After Buying Keppel O&M, Sembmarine Renames Combined Firm "Seatrium"

Keppel shipyard
File image courtesy Keppel O&M

Published Apr 2, 2023 11:13 PM by The Maritime Executive

Following its landmark acquisition of Keppel O&M, Singaporean offshore shipbuilder Sembcorp Marine plans to change its name to "Seatrium Limited," along with new branding for a new corporate identity. 

According to Sembmarine, Seatrium is a combination of two words – “sea” and “atrium." It was picked to convey Sembmarine's interest in retaining its status as a "premier global player providing innovative engineering solutions for the offshore, marine and energy industries." The final selection was chosen from a roster of more than 1000 possible names, after a "rigorous process of legal and linguistic screening" to make sure that the final choice would work. 
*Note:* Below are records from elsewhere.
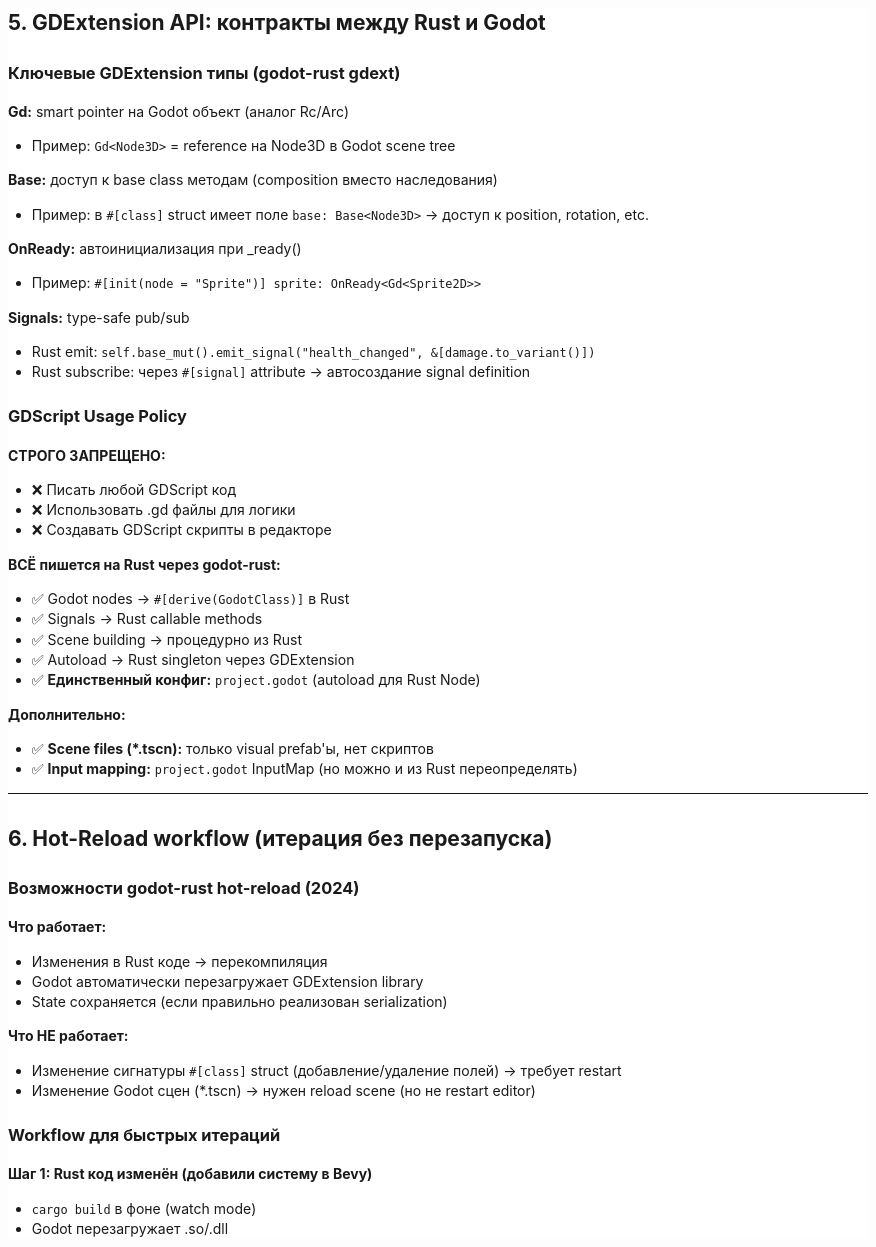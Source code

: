 
## 5. GDExtension API: контракты между Rust и Godot

### Ключевые GDExtension типы (godot-rust gdext)

**Gd<T>:** smart pointer на Godot объект (аналог Rc/Arc)
- Пример: `Gd<Node3D>` = reference на Node3D в Godot scene tree

**Base<T>:** доступ к base class методам (composition вместо наследования)
- Пример: в `#[class]` struct имеет поле `base: Base<Node3D>` → доступ к position, rotation, etc.

**OnReady<T>:** автоинициализация при _ready()
- Пример: `#[init(node = "Sprite")] sprite: OnReady<Gd<Sprite2D>>`

**Signals:** type-safe pub/sub
- Rust emit: `self.base_mut().emit_signal("health_changed", &[damage.to_variant()])`
- Rust subscribe: через `#[signal]` attribute → автосоздание signal definition

### GDScript Usage Policy

**СТРОГО ЗАПРЕЩЕНО:**
- ❌ Писать любой GDScript код
- ❌ Использовать .gd файлы для логики
- ❌ Создавать GDScript скрипты в редакторе

**ВСЁ пишется на Rust через godot-rust:**
- ✅ Godot nodes → `#[derive(GodotClass)]` в Rust
- ✅ Signals → Rust callable methods
- ✅ Scene building → процедурно из Rust
- ✅ Autoload → Rust singleton через GDExtension
- ✅ **Единственный конфиг:** `project.godot` (autoload для Rust Node)

**Дополнительно:**
- ✅ **Scene files (*.tscn):** только visual prefab'ы, нет скриптов
- ✅ **Input mapping:** `project.godot` InputMap (но можно и из Rust переопределять)

---

## 6. Hot-Reload workflow (итерация без перезапуска)

### Возможности godot-rust hot-reload (2024)

**Что работает:**
- Изменения в Rust коде → перекомпиляция
- Godot автоматически перезагружает GDExtension library
- State сохраняется (если правильно реализован serialization)

**Что НЕ работает:**
- Изменение сигнатуры `#[class]` struct (добавление/удаление полей) → требует restart
- Изменение Godot сцен (*.tscn) → нужен reload scene (но не restart editor)

### Workflow для быстрых итераций

**Шаг 1: Rust код изменён (добавили систему в Bevy)**
- `cargo build` в фоне (watch mode)
- Godot перезагружает .so/.dll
The name change won't have any impact on Sembmarine's operations or finances, the firm said. 

Sembcorp and Keppel first signed a deal to explore merging their offshore shipyard divisions in mid-2021. Those talks materialized in the form of an initial merger agreement in April 2022, planning to seize "opportunities arising from decarbonization in the oil & gas sector and from the global energy transition towards renewables." 

In October, the deal was restructured as an acquisition to speed up the transaction. Sembcorp Marine agreed to buy Keppel O&M, accelerating the process by reducing certain lender and shareholder consent requirements. Keppel O&M shareholders would end up owning a 54 percent majority stake of the combined entity. This $3.4 billion deal was approved by shareholders and completed in February.

Keppel Corporation reduced its retained interest in the combined firm as part of the deal, and it plans to focus on its real estate, utility, data center, telecom, finance, and logistics business lines going forward.

Going forward, the newly-renamed Seatrium is well positioned to reap the rewards of an offshore oil and gas revival. Global offshore spending is expected to hit $100 billion per year for the next two years, according to Rystad Energy - a volume of investment that will require a new generation of rigs, OSVs and FPSOs.